Brief → Reproduce precisely the lines of the listing below, starting with the line that contains "-Communicate by maintaining" and stopping after the line that contains "## 2. How does"; include nothing else.

** Extracted information follows **

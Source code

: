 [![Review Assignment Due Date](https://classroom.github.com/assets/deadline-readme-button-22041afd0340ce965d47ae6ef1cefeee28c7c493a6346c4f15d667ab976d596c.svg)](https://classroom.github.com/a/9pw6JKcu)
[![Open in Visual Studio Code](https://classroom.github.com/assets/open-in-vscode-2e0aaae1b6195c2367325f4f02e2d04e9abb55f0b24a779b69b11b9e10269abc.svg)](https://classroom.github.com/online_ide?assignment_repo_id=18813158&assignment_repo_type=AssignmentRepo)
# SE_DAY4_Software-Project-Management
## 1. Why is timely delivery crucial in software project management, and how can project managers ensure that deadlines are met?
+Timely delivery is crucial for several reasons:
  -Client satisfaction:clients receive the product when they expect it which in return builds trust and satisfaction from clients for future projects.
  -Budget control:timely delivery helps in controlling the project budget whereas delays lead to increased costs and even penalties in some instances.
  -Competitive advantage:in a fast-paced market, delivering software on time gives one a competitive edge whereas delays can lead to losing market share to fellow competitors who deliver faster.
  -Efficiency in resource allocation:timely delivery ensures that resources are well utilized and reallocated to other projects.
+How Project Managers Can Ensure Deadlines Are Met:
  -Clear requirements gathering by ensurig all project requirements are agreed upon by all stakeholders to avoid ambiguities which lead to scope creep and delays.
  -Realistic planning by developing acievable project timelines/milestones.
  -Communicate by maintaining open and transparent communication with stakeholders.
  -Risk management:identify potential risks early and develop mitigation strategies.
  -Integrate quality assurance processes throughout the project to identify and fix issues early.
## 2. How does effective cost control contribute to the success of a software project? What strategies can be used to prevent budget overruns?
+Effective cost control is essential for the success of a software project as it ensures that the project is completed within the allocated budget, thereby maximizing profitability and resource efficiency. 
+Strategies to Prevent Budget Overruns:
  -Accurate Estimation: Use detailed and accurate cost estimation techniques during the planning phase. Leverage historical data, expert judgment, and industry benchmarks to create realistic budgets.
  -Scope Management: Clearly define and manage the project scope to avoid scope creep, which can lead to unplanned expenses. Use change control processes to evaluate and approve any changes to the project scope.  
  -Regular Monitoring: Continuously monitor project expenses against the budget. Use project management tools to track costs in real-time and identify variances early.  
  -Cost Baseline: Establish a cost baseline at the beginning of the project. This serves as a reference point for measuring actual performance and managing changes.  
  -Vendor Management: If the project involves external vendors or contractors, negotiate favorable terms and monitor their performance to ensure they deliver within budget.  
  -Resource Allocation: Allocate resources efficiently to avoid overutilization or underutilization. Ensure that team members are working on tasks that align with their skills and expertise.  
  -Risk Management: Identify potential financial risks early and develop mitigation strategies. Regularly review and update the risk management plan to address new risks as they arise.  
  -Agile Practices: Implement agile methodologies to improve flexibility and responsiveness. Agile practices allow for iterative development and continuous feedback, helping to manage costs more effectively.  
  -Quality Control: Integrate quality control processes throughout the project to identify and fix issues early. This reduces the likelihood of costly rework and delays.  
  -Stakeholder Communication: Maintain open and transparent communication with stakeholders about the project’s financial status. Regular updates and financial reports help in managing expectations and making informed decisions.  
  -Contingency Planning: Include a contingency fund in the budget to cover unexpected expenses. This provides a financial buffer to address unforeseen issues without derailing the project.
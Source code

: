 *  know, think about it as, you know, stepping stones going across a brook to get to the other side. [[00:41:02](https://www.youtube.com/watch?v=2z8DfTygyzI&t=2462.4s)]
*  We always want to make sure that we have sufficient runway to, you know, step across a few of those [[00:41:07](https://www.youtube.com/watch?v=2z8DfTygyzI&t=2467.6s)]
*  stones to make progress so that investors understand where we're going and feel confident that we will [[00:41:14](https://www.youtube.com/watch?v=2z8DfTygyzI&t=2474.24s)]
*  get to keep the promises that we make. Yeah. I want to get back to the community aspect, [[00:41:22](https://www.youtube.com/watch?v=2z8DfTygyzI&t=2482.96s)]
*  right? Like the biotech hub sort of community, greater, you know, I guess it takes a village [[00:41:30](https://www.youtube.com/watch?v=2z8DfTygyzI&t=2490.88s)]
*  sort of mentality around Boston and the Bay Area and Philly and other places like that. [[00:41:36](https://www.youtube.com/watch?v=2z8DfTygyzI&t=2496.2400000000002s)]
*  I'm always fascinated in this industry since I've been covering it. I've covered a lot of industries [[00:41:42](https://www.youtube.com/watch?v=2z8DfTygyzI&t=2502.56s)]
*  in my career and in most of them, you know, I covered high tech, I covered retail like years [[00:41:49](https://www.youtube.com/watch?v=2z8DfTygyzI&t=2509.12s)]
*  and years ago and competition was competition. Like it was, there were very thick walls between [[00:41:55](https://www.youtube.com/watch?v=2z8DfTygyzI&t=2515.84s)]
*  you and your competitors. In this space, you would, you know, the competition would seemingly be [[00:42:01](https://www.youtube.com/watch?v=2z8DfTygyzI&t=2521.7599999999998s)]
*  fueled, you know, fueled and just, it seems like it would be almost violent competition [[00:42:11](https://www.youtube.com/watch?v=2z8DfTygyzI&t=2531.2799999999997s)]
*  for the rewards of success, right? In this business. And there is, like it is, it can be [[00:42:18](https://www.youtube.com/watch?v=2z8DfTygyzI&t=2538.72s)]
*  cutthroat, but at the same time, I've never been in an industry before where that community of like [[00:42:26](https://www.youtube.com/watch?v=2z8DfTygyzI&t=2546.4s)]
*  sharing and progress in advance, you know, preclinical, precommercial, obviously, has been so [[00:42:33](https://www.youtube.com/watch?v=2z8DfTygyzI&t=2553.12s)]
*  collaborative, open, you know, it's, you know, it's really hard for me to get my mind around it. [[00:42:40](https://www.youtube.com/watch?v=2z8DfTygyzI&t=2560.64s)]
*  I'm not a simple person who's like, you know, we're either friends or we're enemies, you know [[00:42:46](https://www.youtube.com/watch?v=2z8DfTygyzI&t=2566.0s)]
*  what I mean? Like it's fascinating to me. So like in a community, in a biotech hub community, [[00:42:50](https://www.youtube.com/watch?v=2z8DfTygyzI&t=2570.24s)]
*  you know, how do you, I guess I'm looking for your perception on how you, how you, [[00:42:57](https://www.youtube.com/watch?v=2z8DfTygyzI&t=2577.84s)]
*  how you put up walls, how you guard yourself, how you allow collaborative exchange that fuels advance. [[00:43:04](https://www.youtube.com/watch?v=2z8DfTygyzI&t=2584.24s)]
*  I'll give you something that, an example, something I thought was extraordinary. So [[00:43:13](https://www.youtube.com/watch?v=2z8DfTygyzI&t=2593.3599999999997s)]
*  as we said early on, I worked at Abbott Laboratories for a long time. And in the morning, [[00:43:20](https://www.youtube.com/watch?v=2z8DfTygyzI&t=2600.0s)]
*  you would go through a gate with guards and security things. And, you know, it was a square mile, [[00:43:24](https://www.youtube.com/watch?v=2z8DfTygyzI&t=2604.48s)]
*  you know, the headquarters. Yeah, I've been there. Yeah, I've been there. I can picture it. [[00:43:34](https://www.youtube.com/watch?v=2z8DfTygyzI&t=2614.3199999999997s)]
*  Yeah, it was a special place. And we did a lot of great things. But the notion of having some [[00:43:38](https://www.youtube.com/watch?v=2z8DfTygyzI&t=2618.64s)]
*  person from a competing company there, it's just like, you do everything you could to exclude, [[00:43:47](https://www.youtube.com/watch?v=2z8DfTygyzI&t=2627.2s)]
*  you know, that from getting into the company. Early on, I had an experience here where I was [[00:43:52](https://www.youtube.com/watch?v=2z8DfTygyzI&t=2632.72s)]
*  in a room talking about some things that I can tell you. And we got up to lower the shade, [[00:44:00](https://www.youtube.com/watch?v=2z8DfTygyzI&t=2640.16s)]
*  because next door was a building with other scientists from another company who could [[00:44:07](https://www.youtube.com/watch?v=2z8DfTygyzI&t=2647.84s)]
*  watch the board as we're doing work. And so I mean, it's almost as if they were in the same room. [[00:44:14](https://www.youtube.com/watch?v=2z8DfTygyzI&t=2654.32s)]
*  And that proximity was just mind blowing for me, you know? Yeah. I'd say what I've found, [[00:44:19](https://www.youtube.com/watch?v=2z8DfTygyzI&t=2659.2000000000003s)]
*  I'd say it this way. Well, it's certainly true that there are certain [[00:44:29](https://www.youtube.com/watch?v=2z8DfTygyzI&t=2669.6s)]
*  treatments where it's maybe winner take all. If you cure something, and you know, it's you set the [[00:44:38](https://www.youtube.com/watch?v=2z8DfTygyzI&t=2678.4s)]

** End of Extracted information **

Answer to this task →
  -Communicate by maintaining open and transparent communication with stakeholders.
  -Risk management:identify potential risks early and develop mitigation strategies.
  -Integrate quality assurance processes throughout the project to identify and fix issues early.
## 2. How does effective cost control contribute to the success of a software project? What strategies can be used to prevent budget overruns?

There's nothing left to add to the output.